Myanmar und ASEAN: Diplomaten treffen sich erstmals seit dem Putsch

Die Außenminister der 11 Mitgliedsstaaten der ASEAN trafen sich am Sonntag in einer historischen Konferenz mit ihrem myanmarischen Kollegen, um die diplomatischen Bemühungen zur Lösung der politischen Krise in Myanmar zu intensivieren. Dies war das erste persönliche Treffen seit dem Militärputsch im Jahr 2021, der Aung San Suu Kyi und ihre Regierung stürzte.

Ein zentrales Thema des Treffens war die Situation von Aung San Suu Kyi, die seit ihrem Sturz in Haft sitzt. Der Sondergesandte der ASEAN bestätigte, dass sich die Organisation um ihr Wohlergehen kümmern werde.
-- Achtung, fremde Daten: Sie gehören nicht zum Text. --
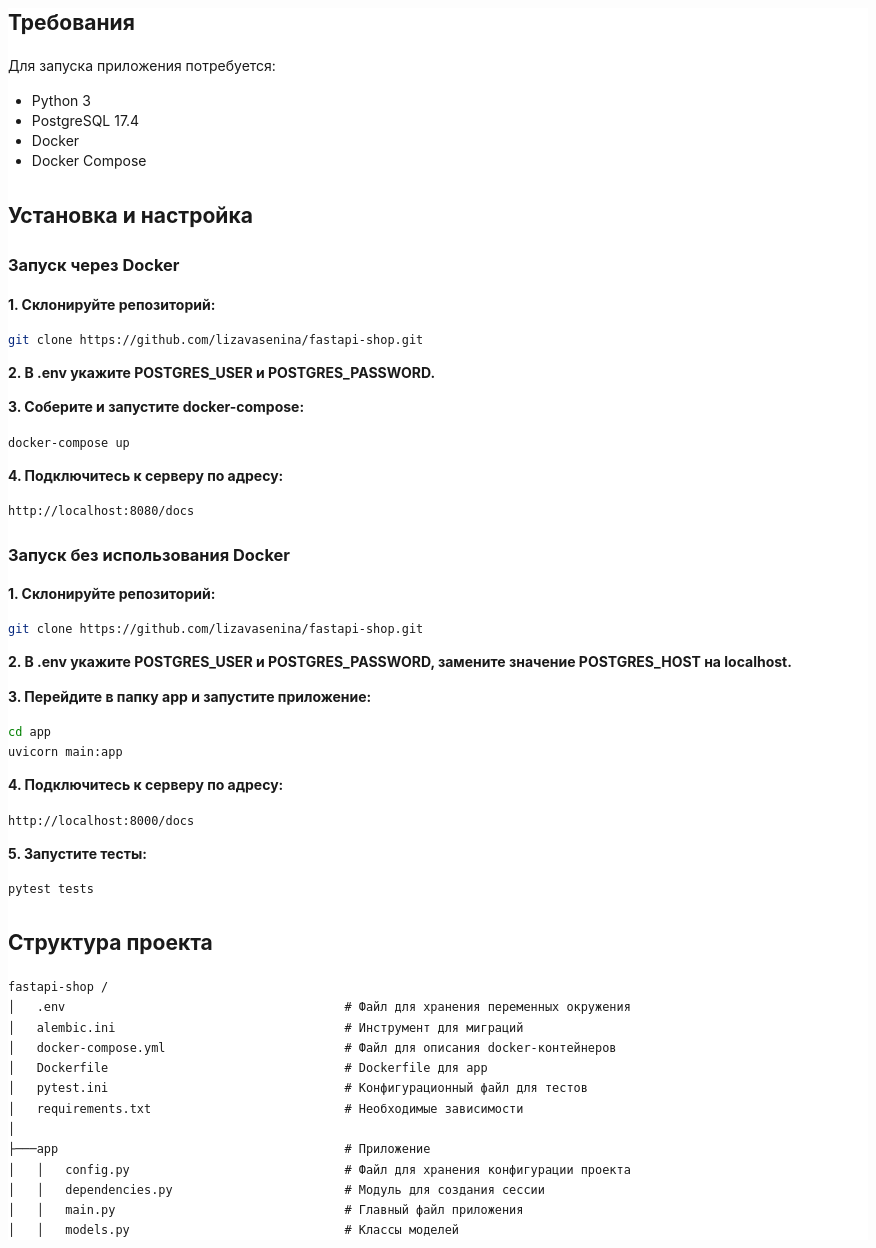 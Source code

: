 ## Требования
Для запуска приложения потребуется:
* Python 3
* PostgreSQL 17.4
* Docker
* Docker Compose

## Установка и настройка
### Запуск через Docker
**1. Склонируйте репозиторий:**
```bash
git clone https://github.com/lizavasenina/fastapi-shop.git
```

**2. В .env укажите POSTGRES_USER и POSTGRES_PASSWORD.**

**3. Соберите и запустите docker-compose:**
```bash
docker-compose up
```

**4. Подключитесь к серверу по адресу:**
```bash
http://localhost:8080/docs
```

### Запуск без использования Docker
**1. Склонируйте репозиторий:**
```bash
git clone https://github.com/lizavasenina/fastapi-shop.git
```

**2. В .env укажите POSTGRES_USER и POSTGRES_PASSWORD, замените значение POSTGRES_HOST на localhost.**

**3. Перейдите в папку app и запустите приложение:**
```bash
cd app
uvicorn main:app
```

**4. Подключитесь к серверу по адресу:**
```bash
http://localhost:8000/docs
```

**5. Запустите тесты:**
```bash
pytest tests
```

## Структура проекта
```
fastapi-shop /
│   .env                                       # Файл для хранения переменных окружения
│   alembic.ini                                # Инструмент для миграций
│   docker-compose.yml                         # Файл для описания docker-контейнеров
│   Dockerfile                                 # Dockerfile для app
│   pytest.ini                                 # Конфигурационный файл для тестов
│   requirements.txt                           # Необходимые зависимости
│
├───app                                        # Приложение
│   │   config.py                              # Файл для хранения конфигурации проекта
│   │   dependencies.py                        # Модуль для создания сессии
│   │   main.py                                # Главный файл приложения
│   │   models.py                              # Классы моделей
```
Aung San Suu Kyi ist eine Schlüsselfigur im Bestreben um Demokratie in Myanmar und ihre Freilassung wird von vielen als entscheidend für den Frieden im Land angesehen.

Die ASEAN hat in den letzten Jahren mit der Herausforderung zu kämpfen, ihre Einflussnahme auf Myanmar zu stärken, während der Bürgerkrieg und ethnische Konflikte weiterhin das Land destabilisieren. Die Diplomaten hoffen, dass dieses Treffen einen neuen Impuls für den seit fünf Jahren bestehenden Friedensprozess geben kann, der bislang gescheitert ist.